Cameron Art Museum in Wilmington, NC, Offers Exhibit Open to NC Artists

For 24-hours The Cameron Art Museum in Wilmington, NC, will receive one original work of art from each artist, beginning May 6 at 5pm. There are no jurors and no fees. The exhibit, State of the Art/Art of the State is a premier state-wide event and exhibition featuring top curators from the Tate Modern, London and Guggenheim Museum, New York. The 24-hour event is followed by the exhibition opening, May 7, from 6-9pm. The exhibit will continue through Oct. 30, 2011.

Artists will have the opportunity to meet the curators from New York and London, visit with fellow artists and together enjoy live music, performing artists, spoken word and more. The exhibition is open to all artists, 18 years or older, who live in, or are native to, the state of North Carolina.

This event pays homage to the open, creative curatorial spirit of the late art world maverick, Walter Hopps (1932-2005). In 1978, responding to a comment from his junior colleague, Deborah Velders (Jensen) about the problems artists face gaining access to notable curators, Hopps conceived an entirely open, unmediated event to remedy the situation. His program invited any artist to bring a single work of art, to meet Hopps, and see installation of their work. This event called “36 Hours” occurred in a gritty, street-level alternative space called MOTA (Museum of Temporary Art), located in downtown Washington, DC. There was no jurying, no selection (or rejection), and no entry fee. The only restrictions were size (work needed to fit through the door), weight (regarding transporting/placing and support capacity), and the short delivery time frame. This unprecedented opportunity for artists was covered by the Washington Post, and attracted over 400 works of art, all by artists living and working in the Washington, DC, area.

Participating curators include: Susan Davidson: Senior Curator, Collections & Exhibitions, Solomon R. Guggenheim Museum, New York and Nicholas Cullinan: Curator of International Modern Art, Tate Modern, London.

Before joining the Guggenheim, Davidson was collections curator at the Menil Collection, Houston, TX, for 18 years. Davidson’s research areas include Surrealism, Abstract Expressionism, and Pop Art, and she specializes in the art of Robert Rauschenberg. Her most recent exhibitions and catalogues include: Robert Rauschenberg: Gluts; Art in America: 300 Years of Innovation; No Limits, Just Edges: Jackson Pollock Paintings on Paper; Peggy and Kiesler: The Collector and the Visionary (The Story of Art of This Century); and American Pop Icons. Davidson holds advanced degrees in art history from the Courtauld Institute of Art, London, and George Washington University, Washington, DC.

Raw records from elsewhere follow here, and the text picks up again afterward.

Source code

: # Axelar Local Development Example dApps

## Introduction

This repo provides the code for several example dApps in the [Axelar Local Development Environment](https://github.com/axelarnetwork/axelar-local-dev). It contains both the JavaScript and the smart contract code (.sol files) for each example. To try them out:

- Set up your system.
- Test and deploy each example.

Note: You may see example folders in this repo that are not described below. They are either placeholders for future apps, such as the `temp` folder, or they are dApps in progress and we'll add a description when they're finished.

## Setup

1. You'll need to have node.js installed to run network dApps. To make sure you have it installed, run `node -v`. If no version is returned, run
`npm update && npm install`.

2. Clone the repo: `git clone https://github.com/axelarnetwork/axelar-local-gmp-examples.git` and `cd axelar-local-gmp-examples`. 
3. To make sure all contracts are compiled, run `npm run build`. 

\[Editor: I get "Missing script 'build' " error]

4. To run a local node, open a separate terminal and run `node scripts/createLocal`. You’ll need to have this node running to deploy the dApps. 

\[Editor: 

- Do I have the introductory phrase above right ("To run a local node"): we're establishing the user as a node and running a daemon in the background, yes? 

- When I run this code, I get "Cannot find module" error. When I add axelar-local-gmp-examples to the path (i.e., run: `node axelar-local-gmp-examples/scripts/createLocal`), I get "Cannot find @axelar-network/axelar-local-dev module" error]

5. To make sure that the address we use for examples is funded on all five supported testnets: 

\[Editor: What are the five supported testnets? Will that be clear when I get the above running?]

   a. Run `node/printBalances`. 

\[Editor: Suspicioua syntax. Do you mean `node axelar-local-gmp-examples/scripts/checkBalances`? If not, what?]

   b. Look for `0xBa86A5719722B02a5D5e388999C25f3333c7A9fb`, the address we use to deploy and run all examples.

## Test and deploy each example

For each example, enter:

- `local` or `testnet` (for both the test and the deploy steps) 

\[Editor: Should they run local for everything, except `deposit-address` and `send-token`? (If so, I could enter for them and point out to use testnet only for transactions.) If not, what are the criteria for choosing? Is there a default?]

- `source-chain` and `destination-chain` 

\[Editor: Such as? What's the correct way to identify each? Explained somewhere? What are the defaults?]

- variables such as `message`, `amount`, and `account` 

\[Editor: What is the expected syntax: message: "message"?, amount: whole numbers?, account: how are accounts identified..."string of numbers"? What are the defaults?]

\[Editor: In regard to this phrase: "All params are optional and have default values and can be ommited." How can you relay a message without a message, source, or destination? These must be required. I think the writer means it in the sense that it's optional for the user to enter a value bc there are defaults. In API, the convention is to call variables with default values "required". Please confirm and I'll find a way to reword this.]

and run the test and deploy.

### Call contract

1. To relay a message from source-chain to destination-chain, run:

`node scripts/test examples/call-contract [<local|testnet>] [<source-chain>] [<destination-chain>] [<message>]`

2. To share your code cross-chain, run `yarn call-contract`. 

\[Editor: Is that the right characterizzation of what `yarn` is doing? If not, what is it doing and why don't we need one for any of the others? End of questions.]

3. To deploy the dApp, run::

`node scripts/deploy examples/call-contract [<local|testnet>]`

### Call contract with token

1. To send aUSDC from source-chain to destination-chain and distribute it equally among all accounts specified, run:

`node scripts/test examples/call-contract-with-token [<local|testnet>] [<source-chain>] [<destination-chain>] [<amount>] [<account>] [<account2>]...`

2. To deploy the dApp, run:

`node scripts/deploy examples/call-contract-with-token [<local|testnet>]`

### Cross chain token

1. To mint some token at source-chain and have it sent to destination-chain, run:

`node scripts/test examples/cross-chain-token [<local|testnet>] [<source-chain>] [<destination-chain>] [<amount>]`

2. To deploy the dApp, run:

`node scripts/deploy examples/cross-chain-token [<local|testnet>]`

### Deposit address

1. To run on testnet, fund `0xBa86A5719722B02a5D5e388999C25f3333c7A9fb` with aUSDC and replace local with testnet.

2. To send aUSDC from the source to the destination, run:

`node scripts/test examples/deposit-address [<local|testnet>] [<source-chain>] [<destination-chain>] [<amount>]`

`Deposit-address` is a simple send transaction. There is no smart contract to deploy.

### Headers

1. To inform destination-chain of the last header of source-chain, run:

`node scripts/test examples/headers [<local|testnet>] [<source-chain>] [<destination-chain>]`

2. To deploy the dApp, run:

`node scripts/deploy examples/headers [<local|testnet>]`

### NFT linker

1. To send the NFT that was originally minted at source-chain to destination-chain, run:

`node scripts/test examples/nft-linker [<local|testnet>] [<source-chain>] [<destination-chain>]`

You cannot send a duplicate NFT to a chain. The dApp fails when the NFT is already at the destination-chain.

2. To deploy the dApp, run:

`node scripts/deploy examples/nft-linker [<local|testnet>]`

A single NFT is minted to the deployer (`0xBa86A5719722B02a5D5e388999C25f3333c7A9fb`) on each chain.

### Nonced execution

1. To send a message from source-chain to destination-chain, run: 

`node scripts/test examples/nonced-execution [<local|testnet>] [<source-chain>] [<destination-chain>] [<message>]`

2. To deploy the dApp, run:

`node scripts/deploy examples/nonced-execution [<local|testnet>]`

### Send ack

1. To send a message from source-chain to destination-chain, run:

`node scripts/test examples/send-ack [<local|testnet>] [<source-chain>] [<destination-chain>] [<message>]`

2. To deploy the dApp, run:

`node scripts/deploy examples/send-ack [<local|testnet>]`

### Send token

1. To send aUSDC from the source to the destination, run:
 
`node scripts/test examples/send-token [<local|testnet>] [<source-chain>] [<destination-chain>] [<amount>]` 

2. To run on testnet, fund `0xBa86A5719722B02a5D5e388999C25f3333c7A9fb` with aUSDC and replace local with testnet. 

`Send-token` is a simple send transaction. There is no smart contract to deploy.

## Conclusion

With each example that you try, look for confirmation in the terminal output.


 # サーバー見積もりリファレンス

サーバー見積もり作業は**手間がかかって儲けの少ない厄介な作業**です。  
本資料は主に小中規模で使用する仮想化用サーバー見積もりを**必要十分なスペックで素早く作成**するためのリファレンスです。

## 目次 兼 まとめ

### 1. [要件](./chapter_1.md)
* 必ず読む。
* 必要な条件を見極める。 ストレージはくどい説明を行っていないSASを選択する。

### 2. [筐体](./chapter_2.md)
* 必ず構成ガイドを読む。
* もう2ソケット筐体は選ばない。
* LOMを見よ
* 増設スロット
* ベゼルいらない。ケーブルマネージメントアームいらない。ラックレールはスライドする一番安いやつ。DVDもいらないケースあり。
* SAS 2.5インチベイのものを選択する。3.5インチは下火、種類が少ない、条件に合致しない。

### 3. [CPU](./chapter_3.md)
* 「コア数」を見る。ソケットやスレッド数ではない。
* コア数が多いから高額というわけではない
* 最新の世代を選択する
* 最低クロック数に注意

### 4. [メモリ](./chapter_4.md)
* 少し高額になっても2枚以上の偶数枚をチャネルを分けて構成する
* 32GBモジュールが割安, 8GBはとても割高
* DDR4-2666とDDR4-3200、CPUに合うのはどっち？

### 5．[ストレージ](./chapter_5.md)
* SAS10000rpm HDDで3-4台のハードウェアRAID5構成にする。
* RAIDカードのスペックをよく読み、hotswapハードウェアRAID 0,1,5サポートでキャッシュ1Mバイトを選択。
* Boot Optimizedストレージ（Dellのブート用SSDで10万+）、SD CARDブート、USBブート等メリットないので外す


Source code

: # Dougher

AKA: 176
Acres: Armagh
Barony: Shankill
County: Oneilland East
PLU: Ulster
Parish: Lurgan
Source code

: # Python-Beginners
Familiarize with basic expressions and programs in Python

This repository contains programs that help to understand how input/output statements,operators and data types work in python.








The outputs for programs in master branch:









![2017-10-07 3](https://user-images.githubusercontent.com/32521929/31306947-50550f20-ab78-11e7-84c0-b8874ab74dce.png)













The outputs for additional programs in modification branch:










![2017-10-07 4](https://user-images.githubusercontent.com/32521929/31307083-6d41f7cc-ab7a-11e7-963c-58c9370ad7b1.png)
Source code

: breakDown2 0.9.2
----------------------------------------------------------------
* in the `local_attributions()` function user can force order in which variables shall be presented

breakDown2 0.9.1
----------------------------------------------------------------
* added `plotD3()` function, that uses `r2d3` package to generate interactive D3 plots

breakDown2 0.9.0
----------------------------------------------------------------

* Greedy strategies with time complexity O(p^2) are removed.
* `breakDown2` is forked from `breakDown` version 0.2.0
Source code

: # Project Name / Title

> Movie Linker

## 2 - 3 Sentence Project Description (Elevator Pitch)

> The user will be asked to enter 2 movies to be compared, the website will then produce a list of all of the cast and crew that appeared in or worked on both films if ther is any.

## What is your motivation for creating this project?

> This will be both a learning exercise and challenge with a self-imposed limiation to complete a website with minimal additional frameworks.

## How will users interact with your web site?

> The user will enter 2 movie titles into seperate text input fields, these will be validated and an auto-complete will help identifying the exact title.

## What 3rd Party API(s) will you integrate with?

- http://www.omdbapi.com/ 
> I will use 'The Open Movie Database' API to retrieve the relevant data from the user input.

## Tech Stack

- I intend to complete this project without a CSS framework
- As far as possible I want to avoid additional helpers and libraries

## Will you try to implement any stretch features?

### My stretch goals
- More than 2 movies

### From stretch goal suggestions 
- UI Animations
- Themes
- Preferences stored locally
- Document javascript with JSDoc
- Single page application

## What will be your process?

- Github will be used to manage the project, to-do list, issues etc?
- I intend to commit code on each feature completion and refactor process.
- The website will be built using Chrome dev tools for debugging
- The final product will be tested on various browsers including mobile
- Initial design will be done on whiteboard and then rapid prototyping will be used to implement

Nicholas Cullinan has worked on exhibitions including Duchamp, Man Ray, Picabia; Cy Twombly: Cycles and Seasons, and Pop Life: Art In A Material World. He has previously worked at The Museum of Modern Art, New York, and the Guggenheim Museums in New York, Bilbao and Venice. He writes regularly for journals including Artforum, The Burlington Magazine, Frieze and October and is currently working on a monograph on Cy Twombly for Phaidon and a book on Robert Rauschenberg’s photography for Schirmer/Mosel. Among other projects, he is curating Tacita Dean’s Unilever installation for Tate Modern’s Turbine Hall and the exhibition Twombly and Poussin: Arcadian Painters at Dulwich Picture Gallery, both of which open in 2011. Cullinan completed his PhD on Arte Povera at the Courtauld Institute of Art, University of London.